The battery, DC/DC converters, on-board charger, and traction inverter are all contained in different enclosures in hybrid and electric powertrains. Designers may now integrate these systems utilizing a single domain controller and power stage. This helps them enhance efficiency and reliability while lowering costs as well as satisfying functional safety criteria.
Designing with WBG semiconductors takes a little extra know-how
WBG Semiconductors for EVs
Manufacturers of EVs and hybrid EVs (HEVs) are looking for efficient power-conversion solutions for several powertrain stages. WBG semiconductors provide a performance edge over silicon in several respects: higher efficiency and switching frequency, along with the ability to withstand higher operating temperatures and voltages.

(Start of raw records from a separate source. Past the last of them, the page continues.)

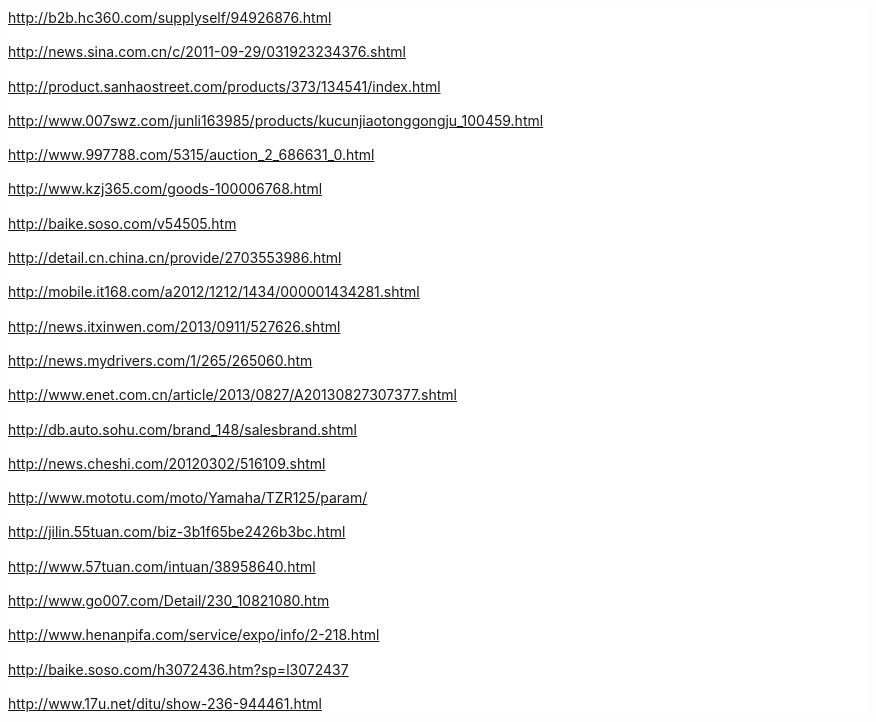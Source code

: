<a href="http://b2b.hc360.com/supplyself/94926876.html" target="_blank">http://b2b.hc360.com/supplyself/94926876.html</a>

<a href="http://news.sina.com.cn/c/2011-09-29/031923234376.shtml" target="_blank">http://news.sina.com.cn/c/2011-09-29/031923234376.shtml</a>

<a href="http://product.sanhaostreet.com/products/373/134541/index.html" target="_blank">http://product.sanhaostreet.com/products/373/134541/index.html</a>

<a href="http://www.007swz.com/junli163985/products/kucunjiaotonggongju_100459.html" target="_blank">http://www.007swz.com/junli163985/products/kucunjiaotonggongju_100459.html</a>

<a href="http://www.997788.com/5315/auction_2_686631_0.html" target="_blank">http://www.997788.com/5315/auction_2_686631_0.html</a>

<a href="http://www.kzj365.com/goods-100006768.html" target="_blank">http://www.kzj365.com/goods-100006768.html</a>

<a href="http://baike.soso.com/v54505.htm" target="_blank">http://baike.soso.com/v54505.htm</a>

<a href="http://detail.cn.china.cn/provide/2703553986.html" target="_blank">http://detail.cn.china.cn/provide/2703553986.html</a>

<a href="http://mobile.it168.com/a2012/1212/1434/000001434281.shtml" target="_blank">http://mobile.it168.com/a2012/1212/1434/000001434281.shtml</a>

<a href="http://news.itxinwen.com/2013/0911/527626.shtml" target="_blank">http://news.itxinwen.com/2013/0911/527626.shtml</a>

<a href="http://news.mydrivers.com/1/265/265060.htm" target="_blank">http://news.mydrivers.com/1/265/265060.htm</a>

<a href="http://www.enet.com.cn/article/2013/0827/A20130827307377.shtml" target="_blank">http://www.enet.com.cn/article/2013/0827/A20130827307377.shtml</a>

<a href="http://db.auto.sohu.com/brand_148/salesbrand.shtml" target="_blank">http://db.auto.sohu.com/brand_148/salesbrand.shtml</a>

<a href="http://news.cheshi.com/20120302/516109.shtml" target="_blank">http://news.cheshi.com/20120302/516109.shtml</a>

<a href="http://www.mototu.com/moto/Yamaha/TZR125/param/" target="_blank">http://www.mototu.com/moto/Yamaha/TZR125/param/</a>

<a href="http://jilin.55tuan.com/biz-3b1f65be2426b3bc.html" target="_blank">http://jilin.55tuan.com/biz-3b1f65be2426b3bc.html</a>

<a href="http://www.57tuan.com/intuan/38958640.html" target="_blank">http://www.57tuan.com/intuan/38958640.html</a>

<a href="http://www.go007.com/Detail/230_10821080.htm" target="_blank">http://www.go007.com/Detail/230_10821080.htm</a>

<a href="http://www.henanpifa.com/service/expo/info/2-218.html" target="_blank">http://www.henanpifa.com/service/expo/info/2-218.html</a>

<a href="http://baike.soso.com/h3072436.htm?sp=l3072437" target="_blank">http://baike.soso.com/h3072436.htm?sp=l3072437</a>

<a href="http://www.17u.net/ditu/show-236-944461.html" target="_blank">http://www.17u.net/ditu/show-236-944461.html</a>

GaN has a bandgap of 3.2 electron volts (eV), approximately 3× that of silicon’s 1.1 eV. This indicates that it takes more energy to excite a valence electron in the semiconductor’s conductive band. Although this characteristic restricts GaN’s applicability in ultra-low–voltage applications, it does allow for higher breakdown voltages and thermal stability at higher temperatures.
Because more energy is required to excite a valence electron in the conductive band of the semiconductor, higher breakdown voltages, higher efficiency, and better thermal stability at high temperatures can be achieved. The main advantage of a SiC mosfet is the low drain-to-source on-resistance (RDS(on)), up to 300× to 400× lower than that of silicon devices at the same breakdown voltage.
Smaller circuits and lower weight, as well as improved weight distribution and lower total power usage, are all advantages of employing SiC technology in inverters. This is due to the fact that SiC mosfets can operate at a considerably greater switching frequency, allowing many of the inverter’s circuit components to be smaller. SiC devices can also operate at greater voltages and currents than traditional silicon power semiconductors, resulting in increased power density and lower switching losses, even at high temperatures.
GaN and SiC solutions
To enable EVs to charge faster, automotive power electronics designers need GaN and SiC devices and a new powertrain architecture that can meet EVs’ efficiency and power density requirements. To obtain maximum driving range on a charge for the given battery capacity, the entire power-conversion chain must achieve the maximum efficiency possible. Batteries must have a very high energy storage density. The battery life of an electric car directly reflects the efficiency of its powertrain system.
GaN is an attractive substitute for silicon in the manufacturing of high-efficiency voltage converters, power MOSFETs, and Schottky diodes, as it substantially improves the efficiency of power-conversion stages. Compared with silicon, GaN offers important improvements, such as greater energy efficiency, smaller dimensions, lower weight, and lower overall cost.
Both GaN and SiC have a large bandgap. While these materials both work well, their properties, applications, and gate-drive requirements are all unique. In high-power and extra-high–voltage (above 650 V) applications, SiC transistors may compete with IGBT transistors. In power applications with voltages up to 650 V, GaN may compete with current MOSFETs and superjunction MOSFETs.
Figure 1: Silicon and WBG power semiconductor applications for the system power level as a function of operating frequency. Click for a larger image. (Source: STMicroelectronics)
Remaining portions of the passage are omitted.